PS-10 Is Actually A Decent Deal (If You Use It Right)
PlanetScale forces you into 3 instances minimum for production (1 primary + 2 replicas). The PS-10 at $39/month includes all three, which is reasonable for small workloads.
The thing they don't emphasize is that database branches consume storage too. I heard about one team that had like 12 dev branches sitting around for months and got hit with an $800 storage bill. Ouch.

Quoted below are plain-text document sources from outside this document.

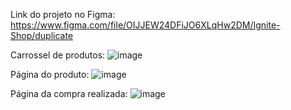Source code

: Link do projeto no Figma: https://www.figma.com/file/OIJJEW24DFiJO6XLqHw2DM/Ignite-Shop/duplicate

Carrossel de produtos:
![image](https://user-images.githubusercontent.com/66912112/224863740-0b678482-a660-4f6f-80ae-9120452c798f.png)


Página do produto:
![image](https://user-images.githubusercontent.com/66912112/224863872-0926c58d-4a07-43bf-90cb-7f5bd3350d54.png)


Página da compra realizada:
![image](https://user-images.githubusercontent.com/66912112/224863937-51cb7552-bf74-41d8-938b-53f4db2a79f9.png)
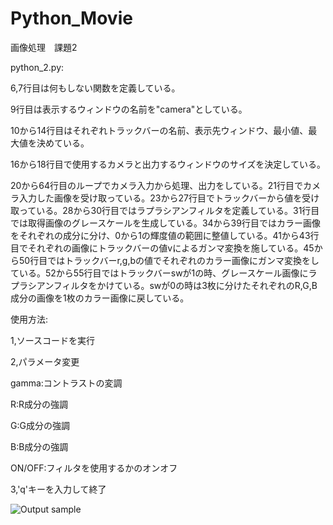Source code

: # Python_Movie
画像処理　課題2

python_2.py:

6,7行目は何もしない関数を定義している。

9行目は表示するウィンドウの名前を"camera"としている。

10から14行目はそれぞれトラックバーの名前、表示先ウィンドウ、最小値、最大値を決めている。

16から18行目で使用するカメラと出力するウィンドウのサイズを決定している。

20から64行目のループでカメラ入力から処理、出力をしている。21行目でカメラ入力した画像を受け取っている。23から27行目でトラックバーから値を受け取っている。28から30行目ではラプラシアンフィルタを定義している。31行目では取得画像のグレースケールを生成している。34から39行目ではカラー画像をそれぞれの成分に分け、0から1の輝度値の範囲に整値している。41から43行目でそれぞれの画像にトラックバーの値vによるガンマ変換を施している。45から50行目ではトラックバーr,g,bの値でそれぞれのカラー画像にガンマ変換をしている。52から55行目ではトラックバーswが1の時、グレースケール画像にラプラシアンフィルタをかけている。swが0の時は3枚に分けたそれぞれのR,G,B成分の画像を1枚のカラー画像に戻している。


使用方法:

1,ソースコードを実行

2,パラメータ変更

  gamma:コントラストの変調
  
  R:R成分の強調
  
  G:G成分の強調
  
  B:B成分の強調
  
  ON/OFF:フィルタを使用するかのオンオフ
  
 3,'q'キーを入力して終了
 

 ![Output sample]() 
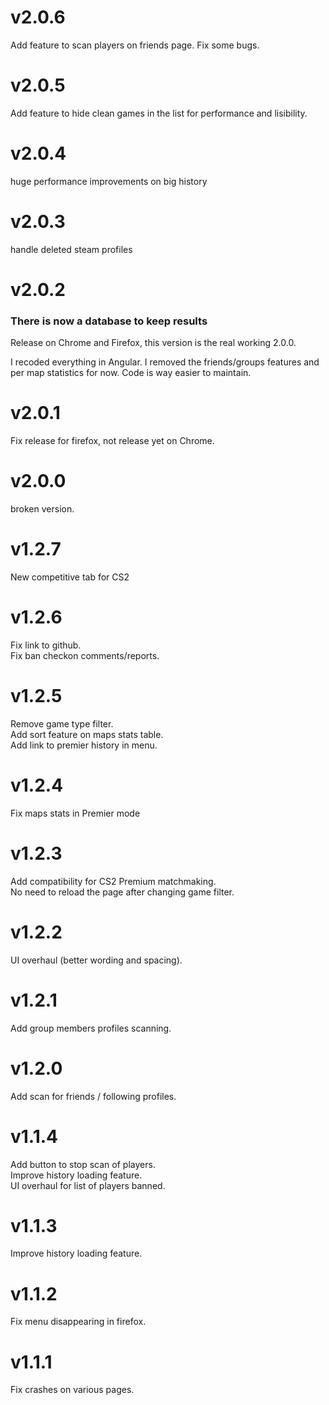 # v2.0.6

Add feature to scan players on friends page.
Fix some bugs.

# v2.0.5

Add feature to hide clean games in the list for performance and lisibility.

# v2.0.4

huge performance improvements on big history

# v2.0.3

handle deleted steam profiles

# v2.0.2

### There is now a database to keep results

Release on Chrome and Firefox, this version is the real working 2.0.0.

I recoded everything in Angular. I removed the friends/groups features and per map statistics for now. Code is way easier to maintain.

# v2.0.1

Fix release for firefox, not release yet on Chrome.

# v2.0.0

broken version.

# v1.2.7

New competitive tab for CS2

# v1.2.6

Fix link to github.  
Fix ban checkon comments/reports.

# v1.2.5

Remove game type filter.  
Add sort feature on maps stats table.  
Add link to premier history in menu.

# v1.2.4

Fix maps stats in Premier mode

# v1.2.3

Add compatibility for CS2 Premium matchmaking.  
No need to reload the page after changing game filter.

# v1.2.2

UI overhaul (better wording and spacing).

# v1.2.1

Add group members profiles scanning.

# v1.2.0

Add scan for friends / following profiles.

# v1.1.4

Add button to stop scan of players.  
Improve history loading feature.  
UI overhaul for list of players banned.

# v1.1.3

Improve history loading feature.

# v1.1.2

Fix menu disappearing in firefox.

# v1.1.1

Fix crashes on various pages.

The PlanetScale CLI doesn't warn you about costs when creating branches. You just run pscale branch create my-feature
and boom, you're paying for storage. Delete branches right after merging or you'll get hit with a surprise bill.
Storage Will Bankrupt You
Storage will kill your budget fast. We're paying $150/month for about 100GB of data, which feels ridiculous:
- Implement data archiving strategies using GitHub Actions
- Use query insights to identify unused tables and columns
- Implement horizontal sharding before vertical scaling
- Regular schema optimization to remove unused indexes
Migration and Deployment Optimization
Zero-downtime migrations are PlanetScale's killer feature, but they consume resources during deployment:
- Schedule large migrations during low-traffic periods
- Use deploy requests to batch multiple schema changes
- Monitor replication lag during migrations
- Clean up development branches regularly - they consume storage too
Development Branch Management
Development branches are often overlooked cost centers:
- Delete unused development branches immediately after merging
- Use branch promotion instead of creating new production branches
- Limit development branch data size - they don't need full production datasets
- Implement automated branch cleanup in CI/CD pipelines
Cross-Platform Optimization Principles
Regardless of your platform choice, these universal principles apply:
Monitoring and Alerting
Set up cost monitoring before you need it, not after your first surprise bill. Each platform offers different tools:
- Supabase: Built-in usage dashboard with real-time updates
- Firebase: Google Cloud Billing alerts with budget thresholds
- PlanetScale: Third-party tools like Vantage for detailed analytics
Development Environment Optimization
Development costs often exceed production costs due to poor cleanup habits:
- Use local development databases when possible
- Implement automated resource cleanup in CI/CD pipelines
- Share development environments across team members
- Use production data samples, not full datasets, for development
Architecture-Level Cost Optimization
Sometimes the biggest savings come from architectural changes:
- Implement proper caching layers to reduce database queries
- Use read replicas for analytics workloads when available
- Consider hybrid approaches - use different platforms for different use cases
- Evaluate serverless vs. always-on based on your traffic patterns
Each platform has its own way of fucking you over cost-wise. Supabase at least tells you upfront what you're paying for and actually stops charging when you hit your limit. Firebase can be cheap if you know exactly what you're doing, but you'll spend weeks figuring out why your bill is so high and questioning your life choices. PlanetScale costs a lot but it's predictable and doesn't break in weird ways.
The key is understanding how each platform's billing works so you can optimize for it instead of getting surprised by weird charges that make you want to rage-quit development.